The three-year-old labyrinth is a copy of one that can be found in the cathedral in Chartres, France, as a mosaic in the floor. Mr. Carlson took a photo when he visited the original, and used it to reimagine the labyrinth here, in the grass. He laid it out with stakes and string and mows the paths himself once a week. Walking the labyrinth, Mr. Carlson explained, is a meditative experience, a spiritual journey.
“I’m always intrigued with things that are spiritual,” he said. “A garden should be a spiritual place. In wandering it you feel a connection to nature.” If we allow ourselves to feel this sense of connection, he explained, we come to realize that we are ourselves part of nature. “Ultimately what that does is you really find yourself.”
In the center of the labyrinth is a bench, and a stone with a quotation from Zenrin Kushi, a 14th century Chinese scholar:
“Sitting quietly, doing nothing,
Spring comes, and
The grass grows by itself.”
The inscription stones appear in various spots in the garden. All of them were carved by the Modlich Brothers in Ohio, whom Mr. Carlson found on the internet. Another very fitting quotation, from E.M. Forster, found on another stone in the garden, is “only connect.”

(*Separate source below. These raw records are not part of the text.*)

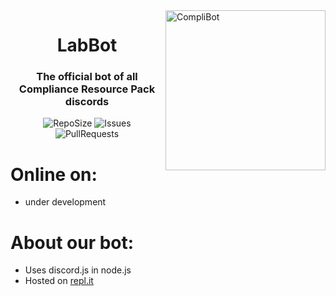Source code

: <img src="https://i.imgur.com/Hf0eeiU.png" alt="CompliBot" align="right" height="256px">
<div align="center">
  <h1>LabBot</h1>
  <h3>The official bot of all Compliance Resource Pack discords</h3>

![RepoSize](https://img.shields.io/github/repo-size/Textures-Lab/Discord-Bot)
![Issues](https://img.shields.io/github/issues/Textures-Lab/Discord-Bot)
![PullRequests](https://img.shields.io/github/issues-pr/Textures-Lab/Discord-Bot)
</div>

# Online on:
- under development

# About our bot:
- Uses discord.js in node.js
- Hosted on [repl.it](https://repl.it/)
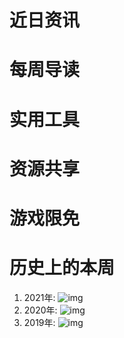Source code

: # 近日资讯

# 每周导读

# 实用工具

# 资源共享

# 游戏限免

# 历史上的本周

1. 2021年: []()
![img]()
2. 2020年: []()
![img]()
3. 2019年: []()
![img]()
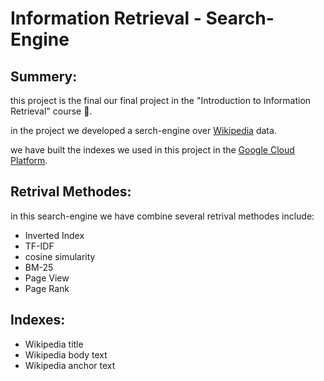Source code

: # Information Retrieval - Search-Engine
## Summery:
this project is the final our final project in the "Introduction to Information Retrieval" course 👷.

in the project we developed a serch-engine over [Wikipedia](https://www.wikipedia.org/) data.

we have built the indexes we used in this project in the [Google Cloud Platform](https://cloud.google.com/).


## Retrival Methodes:
in this search-engine we have combine several retrival methodes include:
* Inverted Index
* TF-IDF
* cosine simularity
* BM-25
* Page View
* Page Rank

## Indexes:
* Wikipedia title
* Wikipedia body text
* Wikipedia anchor text
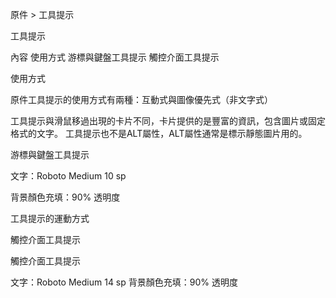 原件 > 工具提示


工具提示

內容
使用方式
游標與鍵盤工具提示
觸控介面工具提示


使用方式

原件工具提示的使用方式有兩種：互動式與圖像優先式（非文字式）


工具提示與滑鼠移過出現的卡片不同，卡片提供的是豐富的資訊，包含圖片或固定格式的文字。
工具提示也不是ALT屬性，ALT屬性通常是標示靜態圖片用的。



游標與鍵盤工具提示

文字：Roboto Medium 10 sp

背景顏色充填：90% 透明度



工具提示的運動方式


觸控介面工具提示

觸控介面工具提示


文字：Roboto Medium 14 sp
背景顏色充填：90% 透明度
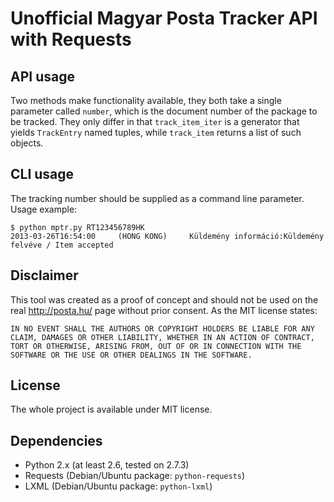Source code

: Unofficial Magyar Posta Tracker API with Requests
=================================================

API usage
---------

Two methods make functionality available, they both take a single parameter called `number`, which is the document number of the package to be tracked. They only differ in that `track_item_iter` is a generator that yields `TrackEntry` named tuples, while `track_item` returns a list of such objects.

CLI usage
---------

The tracking number should be supplied as a command line parameter. Usage example:

	$ python mptr.py RT123456789HK
	2013-03-26T16:54:00     (HONG KONG)     Küldemény információ:Küldemény felvéve / Item accepted

Disclaimer
----------

This tool was created as a proof of concept and should not be used on the real http://posta.hu/ page without prior consent. As the MIT license states:

	IN NO EVENT SHALL THE AUTHORS OR COPYRIGHT HOLDERS BE LIABLE FOR ANY
	CLAIM, DAMAGES OR OTHER LIABILITY, WHETHER IN AN ACTION OF CONTRACT,
	TORT OR OTHERWISE, ARISING FROM, OUT OF OR IN CONNECTION WITH THE
	SOFTWARE OR THE USE OR OTHER DEALINGS IN THE SOFTWARE.

License
-------

The whole project is available under MIT license.

Dependencies
------------

 - Python 2.x (at least 2.6, tested on 2.7.3)
 - Requests (Debian/Ubuntu package: `python-requests`)
 - LXML (Debian/Ubuntu package: `python-lxml`)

At the end of the hall is a walled courtyard with a periwinkle blue door, a favorite color of the Carlsons, with echoes of Provence and the American Southwest. That blue is repeated in architectural elements of the house and garden, a unifying theme. The courtyard is an intimate space in which to sit and soak up the sun, enriched in summer with the fragrance of the roses that cover its stucco walls. On one side of the courtyard is Mr. Carlson’s airy, bright studio where some of his exquisitely rendered portraits and figure drawings hang on the walls. Mr. Carlson studied art after leaving HBO, and he enjoys portraiture, aiming to capture the spirit as well as the physical likeness of his subjects.
Double doors open from the studio onto the “great lawn,” an expanse of grass framed with a composition of shrubs punctuated with slender arborvitaes that take the place of the cypresses found in Italian gardens.
As he gazed across the great lawn one recent afternoon, Mr. Carlson said “I think I’ve got a new idea” for the next stage of the garden’s evolution. He thinks he may create several large circles of stone, set into the ground—one in the great lawn, a second in the wildflower meadow beyond it, and a third still farther away, across the drive. In the center of each stone circle would be one of the inscription stones. Surrounding the central stone would be more stones set in concentric circles emanating outward like ripples in a pond.
The circles of stone would create a visual link to the labyrinth, and would enhance the spiritual, contemplative nature of the garden. Mr. Carlson wants to inspire visitors to think about their place in the universe. “What we say matters and it ripples out. It actually affects the whole universe.”
As E.M. Forster said, “only connect.”